Эта неотвязная забота о пище, этот рефлекс «Ешь все, что есть, пока есть, что есть» присущи в Арктике, повторяю, как животным, так и людям. Это общее их свойство, доведенное до высшей степени, мне кажется весьма характерным для столь негостеприимных мест. Вильяльмур Стефансон говорил о «гостеприимной Арктике»; он утверждал, что люди могут в ней жить, и жить хорошо, пользуясь ее ресурсами. Это, конечно, не пустые слова, но его оценка относительна. Если сравнить со страхом, чуть не ужасом, какой внушали почти всем полярным путешественникам до Стефансона страдания и опасности, подстерегавшие их в неисследованных местностях, Арктика действительно может быть названа «гостеприимной». Но если сравнить со странами, где климат умереннее, то термин «негостеприимный» может показаться чересчур мягким. Ледяные просторы, по-моему, ничуть не «дружественнее» или «гостеприимнее» песчаных (впрочем, я малознаком с последними).

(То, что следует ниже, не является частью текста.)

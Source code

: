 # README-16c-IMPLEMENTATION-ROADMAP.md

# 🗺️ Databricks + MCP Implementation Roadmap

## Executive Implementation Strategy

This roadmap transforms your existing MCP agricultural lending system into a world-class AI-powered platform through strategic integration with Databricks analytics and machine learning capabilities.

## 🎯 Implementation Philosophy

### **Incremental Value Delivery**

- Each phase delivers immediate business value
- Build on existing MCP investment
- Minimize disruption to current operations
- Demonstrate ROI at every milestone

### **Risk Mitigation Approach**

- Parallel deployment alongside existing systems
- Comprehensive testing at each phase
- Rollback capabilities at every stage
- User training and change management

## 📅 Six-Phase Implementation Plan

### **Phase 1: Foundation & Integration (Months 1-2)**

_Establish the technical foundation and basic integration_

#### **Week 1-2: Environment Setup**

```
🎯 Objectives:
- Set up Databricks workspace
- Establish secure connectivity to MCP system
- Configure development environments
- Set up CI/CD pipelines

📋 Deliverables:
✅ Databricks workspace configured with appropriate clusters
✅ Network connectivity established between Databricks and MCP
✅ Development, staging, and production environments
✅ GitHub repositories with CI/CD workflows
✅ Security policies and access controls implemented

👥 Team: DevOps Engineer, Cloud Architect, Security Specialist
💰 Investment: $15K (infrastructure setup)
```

Неуверенность в завтрашнем дне, которая, несомненно, заставляет и людей и животных непрестанно думать о пище, превратилась у вторых в наследственный инстинкт.

Поразительнее всего то, что рефлекс немедленной еды «Ешь все, что есть, пока есть, что есть» у людей, живущих в Арктике, как и у зверей, доминирует над рефлексом запасливости («Прибереги на завтра»). Что животные не делают здесь запасов впрок, может показаться естественным, хотя даже в значительно более гостеприимных странах многие животные такие запасы делают. Но то, что люди — и какие люди! (я считаю эскимосов одним из самых умных, трудолюбивых и храбрых народов) — так беззаботны, показывает, до какой степени потребности текущего момента превалируют у них над заботой о будущем.